Typical examples are the moduli, the inflaton and the quintessence fields.
Considering these and other examples, it is important to understand the
features that the potentials for these scalar fields can take. In an early
article [1] I developed a
framework to study the phase space of a system consisting of a minimally
coupled scalar field rolling down an arbitrary potential with varying
logarithmic slope and a background fluid, in a cosmological setting. In the
search for viable models of inflation, it has been shown that exponential
potentials lead to power law inflation for sufficiently flat potentials. In [2] I have obtained a new
class of exact cosmological solutions for multi-scalar fields with
exponential potentials. I have generalised the assisted inflation solutions
previously obtained in the literature and demonstrated how they are modified
when there exist cross-couplings between the fields, such as occur in
supergravity inspired cosmological models. In a recent project I revised the
assisted inflation properties for potentials that incorporate both power law
and exponential terms [3].
Dark
energy and structure formation
After my observational and data analysis work as a member of the Supernova
Cosmology Project in 1998 [4],
I started my PhD studies at University of Sussex, working on the theories of
``dark energy'' that can drive the Universe to an accelerated expansion as
suggested by the SnIa data.
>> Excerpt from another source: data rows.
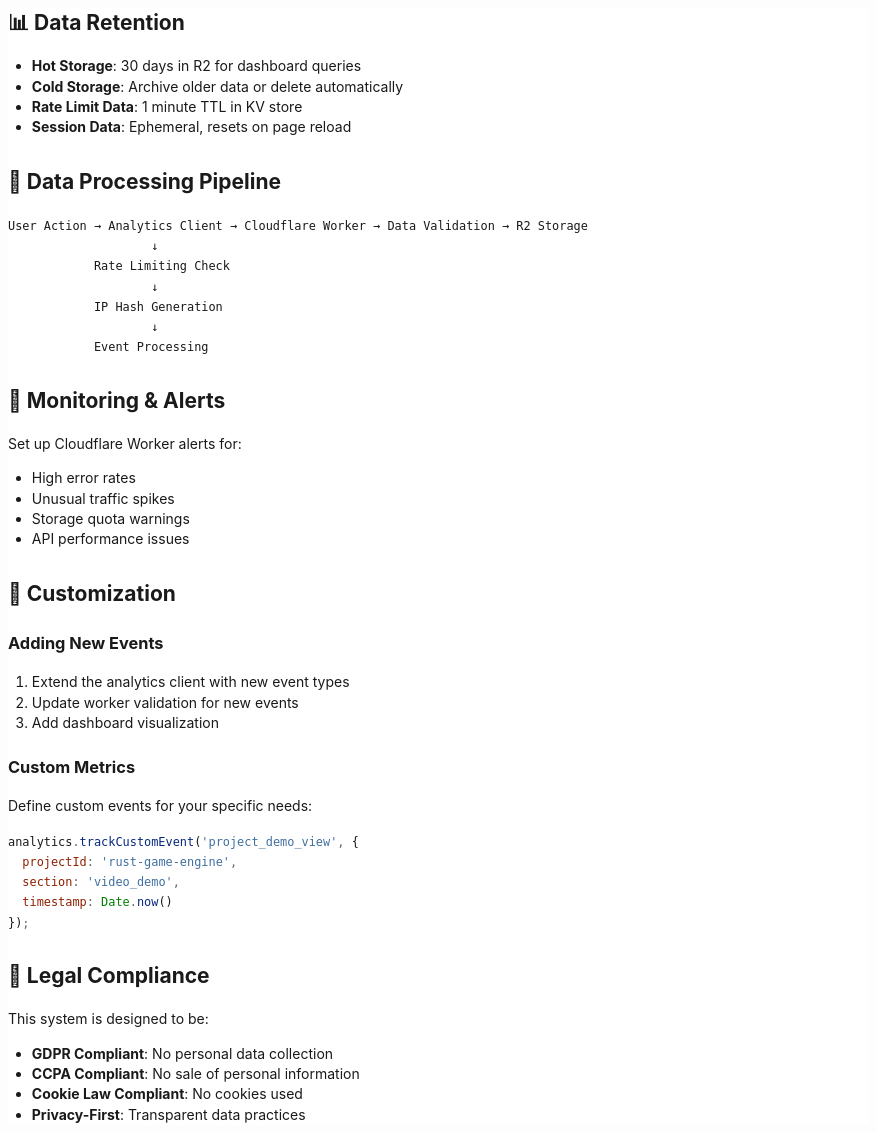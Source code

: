 ## 📊 Data Retention

- **Hot Storage**: 30 days in R2 for dashboard queries
- **Cold Storage**: Archive older data or delete automatically
- **Rate Limit Data**: 1 minute TTL in KV store
- **Session Data**: Ephemeral, resets on page reload

## 🔄 Data Processing Pipeline

```
User Action → Analytics Client → Cloudflare Worker → Data Validation → R2 Storage
                    ↓
            Rate Limiting Check
                    ↓
            IP Hash Generation
                    ↓
            Event Processing
```

## 🚦 Monitoring & Alerts

Set up Cloudflare Worker alerts for:
- High error rates
- Unusual traffic spikes
- Storage quota warnings
- API performance issues

## 🎨 Customization

### Adding New Events
1. Extend the analytics client with new event types
2. Update worker validation for new events
3. Add dashboard visualization

### Custom Metrics
Define custom events for your specific needs:
```javascript
analytics.trackCustomEvent('project_demo_view', {
  projectId: 'rust-game-engine',
  section: 'video_demo',
  timestamp: Date.now()
});
```

## 📄 Legal Compliance

This system is designed to be:
- **GDPR Compliant**: No personal data collection
- **CCPA Compliant**: No sale of personal information
- **Cookie Law Compliant**: No cookies used
- **Privacy-First**: Transparent data practices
In particular, a scalar field (the
``quintessence'' field) rolling down a potential can act as an effective
dynamical cosmological constant. The advantage of dealing with a dynamical
scalar field is that there exist attractor solutions for certain classes of
potentials that allow for a low value of the energy density of the
quintessence field today regardless of its initial value at the Planck time,
thus, relieving the fine-tuning issue associated with the bare cosmological
constant. I have contributed to this area of research, with two models of
quintessence [5,6] in my search for phenomenologically
viable and well motivated models. A natural question
to ask is whether the quintessence field and the inflaton can be the same
field, however dominant at two different epochs. Several attempts were made
in this direction and one of the most elegant forms is in the context of
brane world, Randal-Sundrum II scenario. The high energy
correction in the Friedmann equation allows steep potentials to inflate the
Universe, and offers a ``graceful exit'' when it becomes negligible. I have
shown in one publication that there are viable models of quintessence for
which the field can track before it becomes dominant today [7], implying that the late
time dynamics is independent of the position of the field at the end of
inflation. I have analised both in theoretical and numerical terms, the
effect of considering different types of energy contributions in the
formation of large scale structure in the Universe.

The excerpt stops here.